Loughborough University research to inform cricket helmet safety development
Research by Loughborough University’s Sports Technology Institute will continue to shape the development of cricket helmet safety, following a landmark announcement by the governing body for the sport.
The Board of the England and Wales Cricket Board (ECB) have endorsed changes to the regulations governing the use of helmets across the professional and recreational game.
From next season, all male and female cricketers playing in professional cricket matches will be required to use helmets which meet the latest British Safety Standard.
One of the key measures announced by the ECB is to collaborate with the University’s Sports Technology Institute through the sponsorship of a PhD student to research helmet design, head injuries and safety in relation to cricket.
The Institute has previously informed the new British Safety Standard and supported the development of new-style helmets, with more rigid peaks and grills made from stronger materials, which are now commercially available.
In the most extensive and rigorous testing of its type ever to have taken place, the team simulated the impact on helmets and grills of a ball delivered at speeds that an international fast bowler would be able to achieve.
Dr Ben Halkon from the Sports Technology Institute said:
We are all about generating knowledge and improving safety in the sport domain, and so are delighted that the ECB will sponsor a PhD student to continue our research in cricket safety, and compare the old and new style of helmets.

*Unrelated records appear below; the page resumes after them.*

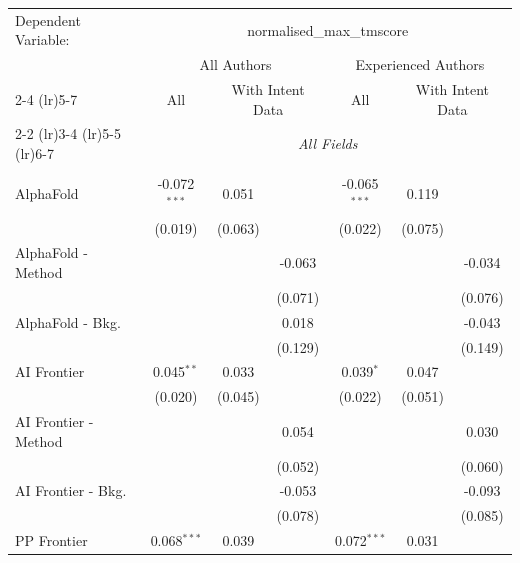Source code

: \begingroup
\centering
\begin{tabular}{lcccccc}
   \tabularnewline \midrule \midrule
   Dependent Variable: & \multicolumn{6}{c}{normalised\_max\_tmscore}\\
 & \multicolumn{3}{c}{All Authors} & \multicolumn{3}{c}{Experienced Authors} \\
\cmidrule(lr){2-4} \cmidrule(lr){5-7}
 & \multicolumn{1}{c}{All} & \multicolumn{2}{c}{With Intent Data} & \multicolumn{1}{c}{All} & \multicolumn{2}{c}{With Intent Data} \\
\cmidrule(lr){2-2} \cmidrule(lr){3-4} \cmidrule(lr){5-5} \cmidrule(lr){6-7}
 & \multicolumn{6}{c}{\textit{All Fields}} \\ \\
   AlphaFold            & -0.072$^{***}$ & 0.051         &         & -0.065$^{***}$ & 0.119        &   \\   
                        & (0.019)        & (0.063)       &         & (0.022)        & (0.075)      &   \\   
   AlphaFold - Method   &                &               & -0.063  &                &              & -0.034\\   
                        &                &               & (0.071) &                &              & (0.076)\\   
   AlphaFold - Bkg.     &                &               & 0.018   &                &              & -0.043\\   
                        &                &               & (0.129) &                &              & (0.149)\\   
   AI Frontier          & 0.045$^{**}$   & 0.033         &         & 0.039$^{*}$    & 0.047        &   \\   
                        & (0.020)        & (0.045)       &         & (0.022)        & (0.051)      &   \\   
   AI Frontier - Method &                &               & 0.054   &                &              & 0.030\\   
                        &                &               & (0.052) &                &              & (0.060)\\   
   AI Frontier - Bkg.   &                &               & -0.053  &                &              & -0.093\\   
                        &                &               & (0.078) &                &              & (0.085)\\   
   PP Frontier          & 0.068$^{***}$  & 0.039         &         & 0.072$^{***}$  & 0.031        &   \\   

\end{tabular}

We will carry out a detailed investigation in the differences of the parameters that we can measure whether it is rotational acceleration or pressure between the helmet and head form.
Also by collaborating with people in the medical community, who can tell us what sort of physical events cause concussion, we can have a really significant impact on improving safety in the sport.

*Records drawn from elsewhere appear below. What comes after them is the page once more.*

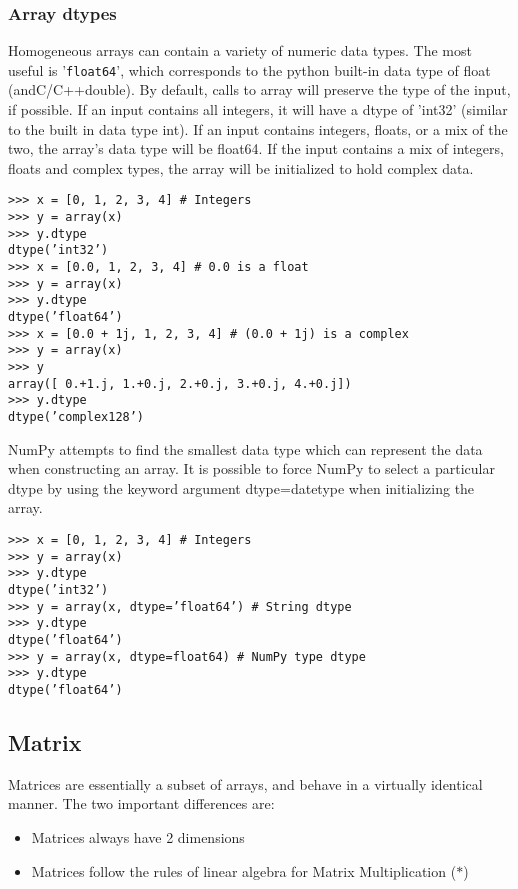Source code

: \documentclass[KSmain.tex]{subfiles}
\begin{document}
\subsubsection*{Array dtypes}
Homogeneous arrays can contain a variety of numeric data types. The most useful is ’\texttt{float64}’, which corresponds
to the python built-in data type of float (andC/C++double). By default, calls to array will preserve
the type of the input, if possible. If an input contains all integers, it will have a dtype of ’int32’ (similar to
the built in data type int). If an input contains integers, floats, or a mix of the two, the array’s data type will
be float64. If the input contains a mix of integers, floats and complex types, the array will be initialized
to hold complex data.
\begin{framed}
\begin{verbatim}
>>> x = [0, 1, 2, 3, 4] # Integers
>>> y = array(x)
>>> y.dtype
dtype(’int32’)
>>> x = [0.0, 1, 2, 3, 4] # 0.0 is a float
>>> y = array(x)
>>> y.dtype
dtype(’float64’)
>>> x = [0.0 + 1j, 1, 2, 3, 4] # (0.0 + 1j) is a complex
>>> y = array(x)
>>> y
array([ 0.+1.j, 1.+0.j, 2.+0.j, 3.+0.j, 4.+0.j])
>>> y.dtype
dtype(’complex128’)
\end{verbatim}
\end{framed}
NumPy attempts to find the smallest data type which can represent the data when constructing an array.
It is possible to force NumPy to select a particular dtype by using the keyword argument dtype=datetype
when initializing the array.
\begin{framed}
\begin{verbatim}
>>> x = [0, 1, 2, 3, 4] # Integers
>>> y = array(x)
>>> y.dtype
dtype(’int32’)
>>> y = array(x, dtype=’float64’) # String dtype
>>> y.dtype
dtype(’float64’)
>>> y = array(x, dtype=float64) # NumPy type dtype
>>> y.dtype
dtype(’float64’)
\end{verbatim}
\end{framed}
\newpage
\subsection{Matrix}
Matrices are essentially a subset of arrays, and behave in a virtually identical manner. The two important
differences are:

\begin{itemize}
\item Matrices always have 2 dimensions
\item Matrices follow the rules of linear algebra for Matrix Multiplication ($\ast$)
\end{itemize}
\end{document}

The changes follow a joint review by the ECB and the Professional Cricketers’ Association (PCA) of existing safety guidance and are designed to reduce the risk of head and facial injuries within the game.
ECB Chief Medical Officer Dr Nick Peirce said:
We can see from our injury surveillance that cricket is not a dangerous sport in comparison to many other leisure activities. However, as we have seen in recent times, the cricket ball can cause significant injury and it is extremely important that players take the appropriate precautions when batting, keeping wicket or fielding close to the stumps.
The latest cricket helmets have made significant strides in providing protection against potentially catastrophic injury and we would strongly advise all players to make sure their helmet conforms to the latest British Safety Standard.
Full details and amended regulations will be published in the New Year.